Provided material Block Start

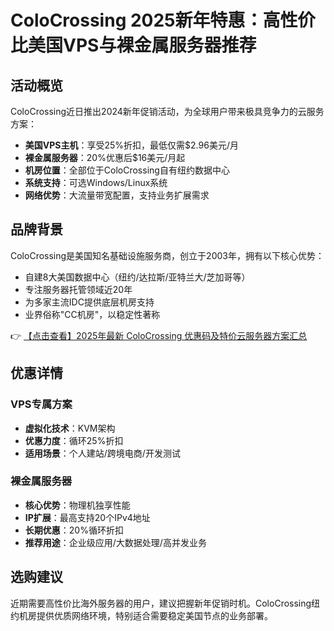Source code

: # ColoCrossing 2025新年特惠：高性价比美国VPS与裸金属服务器推荐

## 活动概览

ColoCrossing近日推出2024新年促销活动，为全球用户带来极具竞争力的云服务方案：

- **美国VPS主机**：享受25%折扣，最低仅需$2.96美元/月
- **裸金属服务器**：20%优惠后$16美元/月起
- **机房位置**：全部位于ColoCrossing自有纽约数据中心
- **系统支持**：可选Windows/Linux系统
- **网络优势**：大流量带宽配置，支持业务扩展需求

## 品牌背景

ColoCrossing是美国知名基础设施服务商，创立于2003年，拥有以下核心优势：

- 自建8大美国数据中心（纽约/达拉斯/亚特兰大/芝加哥等）
- 专注服务器托管领域近20年
- 为多家主流IDC提供底层机房支持
- 业界俗称"CC机房"，以稳定性著称

👉 [【点击查看】2025年最新 ColoCrossing 优惠码及特价云服务器方案汇总](https://bit.ly/ColoCrossing)

## 优惠详情

### VPS专属方案
- **虚拟化技术**：KVM架构
- **优惠力度**：循环25%折扣
- **适用场景**：个人建站/跨境电商/开发测试

### 裸金属服务器
- **核心优势**：物理机独享性能
- **IP扩展**：最高支持20个IPv4地址
- **长期优惠**：20%循环折扣
- **推荐用途**：企业级应用/大数据处理/高并发业务

## 选购建议

近期需要高性价比海外服务器的用户，建议把握新年促销时机。ColoCrossing纽约机房提供优质网络环境，特别适合需要稳定美国节点的业务部署。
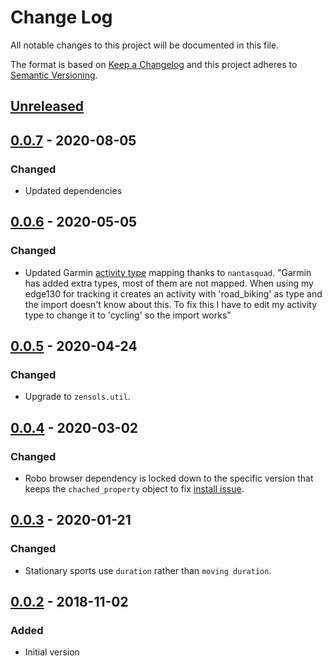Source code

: # Change Log
All notable changes to this project will be documented in this file.

The format is based on [Keep a Changelog](http://keepachangelog.com/)
and this project adheres to [Semantic Versioning](http://semver.org/).


## [Unreleased]


## [0.0.7] - 2020-08-05
### Changed
- Updated dependencies


## [0.0.6] - 2020-05-05
### Changed
- Updated Garmin [activity
  type](https://github.com/garmin-data/garmdown/issues/3) mapping thanks to
  `nantasquad`.  "Garmin has added extra types, most of them are not
  mapped. When using my edge130 for tracking it creates an activity with
  'road_biking' as type and the import doesn't know about this. To fix this I
  have to edit my activity type to change it to 'cycling' so the import works"


## [0.0.5] - 2020-04-24
### Changed
- Upgrade to ``zensols.util``.


## [0.0.4] - 2020-03-02
### Changed
- Robo browser dependency is locked down to the specific version that keeps the
  `chached_property` object to fix [install
  issue](https://github.com/garmin-data/garmdown/issues/1).


## [0.0.3] - 2020-01-21
### Changed
- Stationary sports use `duration` rather than `moving duration`.


## [0.0.2] - 2018-11-02
### Added
- Initial version


[Unreleased]: https://github.com/garmin-data/garmdown/compare/v0.0.7...HEAD
[0.0.7]: https://github.com/garmin-data/garmdown/compare/v0.0.6...v0.0.7
[0.0.6]: https://github.com/garmin-data/garmdown/compare/v0.0.5...v0.0.6
[0.0.5]: https://github.com/garmin-data/garmdown/compare/v0.0.4...v0.0.5
[0.0.4]: https://github.com/garmin-data/garmdown/compare/v0.0.3...v0.0.4
[0.0.3]: https://github.com/garmin-data/garmdown/compare/v0.0.2...v0.0.3
[0.0.2]: https://github.com/garmin-data/garmdown/compare/v0.0.1...v0.0.2
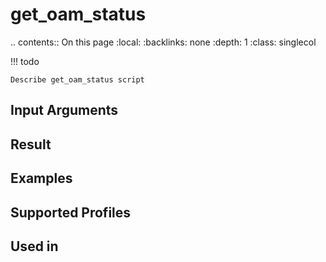 

# get_oam_status

.. contents:: On this page
    :local:
    :backlinks: none
    :depth: 1
    :class: singlecol

<!-- prettier-ignore -->
!!! todo

    Describe get_oam_status script

Input Arguments
---------------

Result
------

Examples
--------

Supported Profiles
------------------

Used in
-------
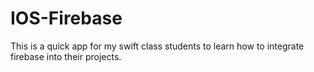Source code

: # IOS-Firebase
This is a quick app for my swift class students to learn how to integrate firebase into their projects.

Provided material Block End

Task statement
Write each line exactly as it appears, from the line that holds "- Stationary sports" through the closing line of the data above, and leave every picture out.

Reply to the exercise
- Stationary sports use `duration` rather than `moving duration`.


## [0.0.2] - 2018-11-02
### Added
- Initial version


[Unreleased]: https://github.com/garmin-data/garmdown/compare/v0.0.7...HEAD
[0.0.7]: https://github.com/garmin-data/garmdown/compare/v0.0.6...v0.0.7
[0.0.6]: https://github.com/garmin-data/garmdown/compare/v0.0.5...v0.0.6
[0.0.5]: https://github.com/garmin-data/garmdown/compare/v0.0.4...v0.0.5
[0.0.4]: https://github.com/garmin-data/garmdown/compare/v0.0.3...v0.0.4
[0.0.3]: https://github.com/garmin-data/garmdown/compare/v0.0.2...v0.0.3
[0.0.2]: https://github.com/garmin-data/garmdown/compare/v0.0.1...v0.0.2

# get_oam_status

.. contents:: On this page
    :local:
    :backlinks: none
    :depth: 1
    :class: singlecol

<!-- prettier-ignore -->
!!! todo

    Describe get_oam_status script

Input Arguments
---------------

Result
------

Examples
--------

Supported Profiles
------------------

Used in
-------
Source code

: # IOS-Firebase
This is a quick app for my swift class students to learn how to integrate firebase into their projects.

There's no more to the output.